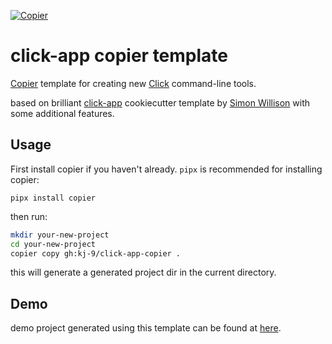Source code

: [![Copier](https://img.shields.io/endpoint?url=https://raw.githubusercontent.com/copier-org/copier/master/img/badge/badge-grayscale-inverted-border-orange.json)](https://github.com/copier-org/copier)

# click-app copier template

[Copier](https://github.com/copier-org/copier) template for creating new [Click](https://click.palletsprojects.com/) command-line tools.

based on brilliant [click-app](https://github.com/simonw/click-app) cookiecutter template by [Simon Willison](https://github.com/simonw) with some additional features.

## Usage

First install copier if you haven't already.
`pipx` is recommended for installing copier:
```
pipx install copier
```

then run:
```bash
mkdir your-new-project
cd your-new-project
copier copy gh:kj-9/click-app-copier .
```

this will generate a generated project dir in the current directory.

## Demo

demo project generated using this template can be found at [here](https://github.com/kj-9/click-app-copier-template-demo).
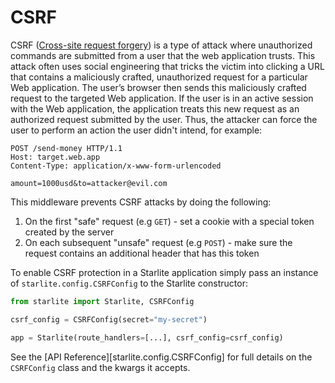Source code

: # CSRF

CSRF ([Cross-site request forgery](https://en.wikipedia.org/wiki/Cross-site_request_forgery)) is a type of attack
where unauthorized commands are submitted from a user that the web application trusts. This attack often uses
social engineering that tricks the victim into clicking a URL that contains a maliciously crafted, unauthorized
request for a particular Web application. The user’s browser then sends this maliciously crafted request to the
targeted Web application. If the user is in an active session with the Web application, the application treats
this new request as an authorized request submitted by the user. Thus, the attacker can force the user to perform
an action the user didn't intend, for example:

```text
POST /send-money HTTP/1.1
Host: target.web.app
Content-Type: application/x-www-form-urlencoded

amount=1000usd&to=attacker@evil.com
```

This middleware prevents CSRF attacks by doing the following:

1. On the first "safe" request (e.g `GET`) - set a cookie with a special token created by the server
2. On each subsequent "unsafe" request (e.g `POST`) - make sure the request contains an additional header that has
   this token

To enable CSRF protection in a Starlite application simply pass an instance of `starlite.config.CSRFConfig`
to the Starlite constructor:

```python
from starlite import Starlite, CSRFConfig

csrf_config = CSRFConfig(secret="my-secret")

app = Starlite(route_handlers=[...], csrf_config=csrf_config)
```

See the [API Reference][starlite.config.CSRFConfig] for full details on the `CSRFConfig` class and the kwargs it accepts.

...

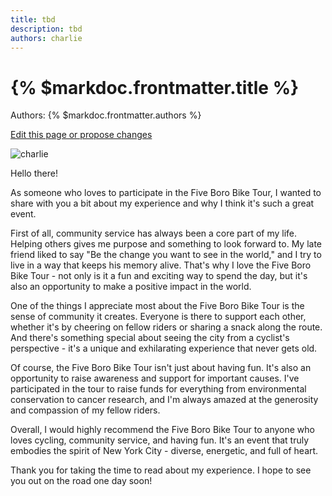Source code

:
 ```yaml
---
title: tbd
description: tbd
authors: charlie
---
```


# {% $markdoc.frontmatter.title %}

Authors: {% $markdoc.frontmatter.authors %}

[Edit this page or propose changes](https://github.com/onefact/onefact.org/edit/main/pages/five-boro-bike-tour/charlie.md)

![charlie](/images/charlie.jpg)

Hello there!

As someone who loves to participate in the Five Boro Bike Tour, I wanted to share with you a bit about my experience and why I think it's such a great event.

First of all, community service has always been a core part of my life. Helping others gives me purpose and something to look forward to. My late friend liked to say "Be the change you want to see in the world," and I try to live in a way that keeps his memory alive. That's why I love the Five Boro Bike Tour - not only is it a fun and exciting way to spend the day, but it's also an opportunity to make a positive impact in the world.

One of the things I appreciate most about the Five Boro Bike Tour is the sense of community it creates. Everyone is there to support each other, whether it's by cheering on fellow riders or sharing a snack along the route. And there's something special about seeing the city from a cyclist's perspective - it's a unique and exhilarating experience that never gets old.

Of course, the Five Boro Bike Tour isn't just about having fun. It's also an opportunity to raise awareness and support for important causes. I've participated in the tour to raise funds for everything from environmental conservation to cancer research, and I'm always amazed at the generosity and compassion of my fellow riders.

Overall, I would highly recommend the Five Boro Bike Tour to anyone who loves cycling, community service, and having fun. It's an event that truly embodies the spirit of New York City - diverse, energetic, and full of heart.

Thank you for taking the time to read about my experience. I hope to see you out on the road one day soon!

• Exercise goal: In the data above, find the line with "social engineering that" and the line with "targeted Web application.". Retype both, plus every line between them, exactly.

• Result of the exercise:
social engineering that tricks the victim into clicking a URL that contains a maliciously crafted, unauthorized
request for a particular Web application. The user’s browser then sends this maliciously crafted request to the
targeted Web application. If the user is in an active session with the Web application, the application treats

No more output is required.